Yunus Yıldırım çok tecrübeli bir hakem. Bana göre MHK ligin ilk yarısında ondan yeterince faydalanamadı. Kabul ediyorum kötü maçları da oldu. Ancak deneyimiyle her zaman bu ligin yükünü çekecek kapasitede bir hakem. En önemlisi de kafasında başka hesaplar yok ve gördüğünü çalıyor. Antalyaspor - Fenerbahçe maçını iyi idare etti. Maçtaki en önemli hatası maçı bitiriş şekliydi.
Özgür Yankaya gördüğünü çalarak, eyyamdan uzak ve kendinden emin maçlar yönetiyor. Galatasaray-Manisaspor maçında genel olarak oyunu iyi kontrol etti. Ancak Yiğit İncedemir’i yanlış bir kartla ihraç etmesi onun kalitesinde bir hakeme yakışmadı. Oysa ki o pozisyonda sadece bir faul vardı.

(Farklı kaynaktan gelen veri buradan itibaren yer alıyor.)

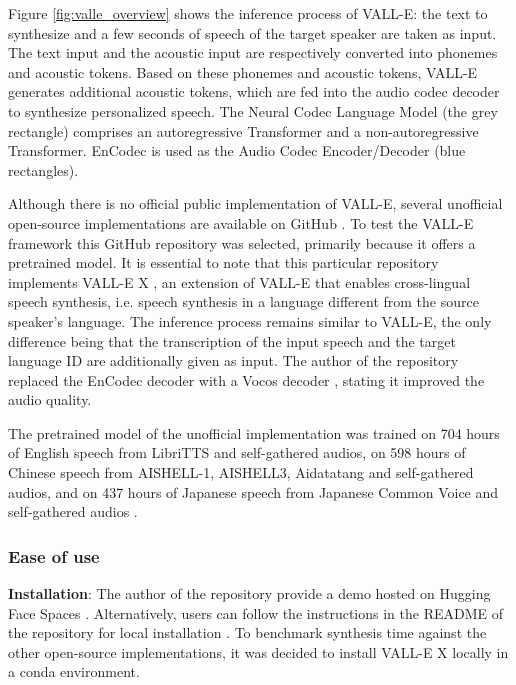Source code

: Figure \ref{fig:valle_overview} shows the inference process of VALL-E: the text to synthesize and a few seconds of speech of the target speaker are taken as input. The text input and the acoustic input are respectively converted into phonemes and acoustic tokens. Based on these phonemes and acoustic tokens, VALL-E generates additional acoustic tokens, which are fed into the audio codec decoder to synthesize personalized speech. The Neural Codec Language Model (the grey rectangle) comprises an autoregressive Transformer and a non-autoregressive Transformer. EnCodec \cite{defossez2022high} is used as the Audio Codec Encoder/Decoder (blue rectangles). 

Although there is no official public implementation of VALL-E, several unofficial open-source implementations are available on GitHub \cite{valle, niu_vall-e_2023, songting_vall-e_2023}. To test the VALL-E framework this GitHub repository \cite{songting_vall-e_2023} was selected, primarily because it offers a pretrained model. It is essential to note that this particular repository implements VALL-E X \cite{zhang2023speak}, an extension of VALL-E that enables cross-lingual speech synthesis, i.e. speech synthesis in a language different from the source speaker's language. The inference process remains similar to VALL-E, the only difference being that the transcription of the input speech and the target language ID are additionally given as input. The author of the repository replaced the EnCodec decoder with a Vocos decoder \cite{siuzdak2023vocos}, stating it improved the audio quality. 

The pretrained model of the unofficial implementation was trained on 704 hours of English speech from LibriTTS and self-gathered audios, on 598 hours of Chinese speech from  AISHELL-1, AISHELL3, Aidatatang and self-gathered audios, and on 437 hours of Japanese speech from Japanese Common Voice and self-gathered audios \cite{noauthor_demo_nodate}.

\subsubsection{Ease of use}
\textbf{Installation}: The author of the repository provide a demo hosted on Hugging Face Spaces \cite{vallex_hugging_face}. Alternatively, users can follow the instructions in the README of the repository for local installation \cite{songting_vall-e_2023}. To benchmark synthesis time against the other open-source implementations, it was decided to install VALL-E X locally in a conda environment.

Kamil Abitoğlu’nun Trabzonspor-Orduspor maçında verdiği penaltı kararı yerindeydi. Ancak faul tespitlerinde önemli hatalar yaptı. Eğer bunlara devam edrse bundan sonra yöneteceği maçlarda başına iş alabilir.
Barış Şimşek İnönü’de oynanan Beşiktaş-Karabükspor maçını zorlanmadan başarılı bir şekilde yönetti. En önemli artısı sakin ve soğukkanlı oluşuydu. Yardımcılarıyla da uyum içindeydi.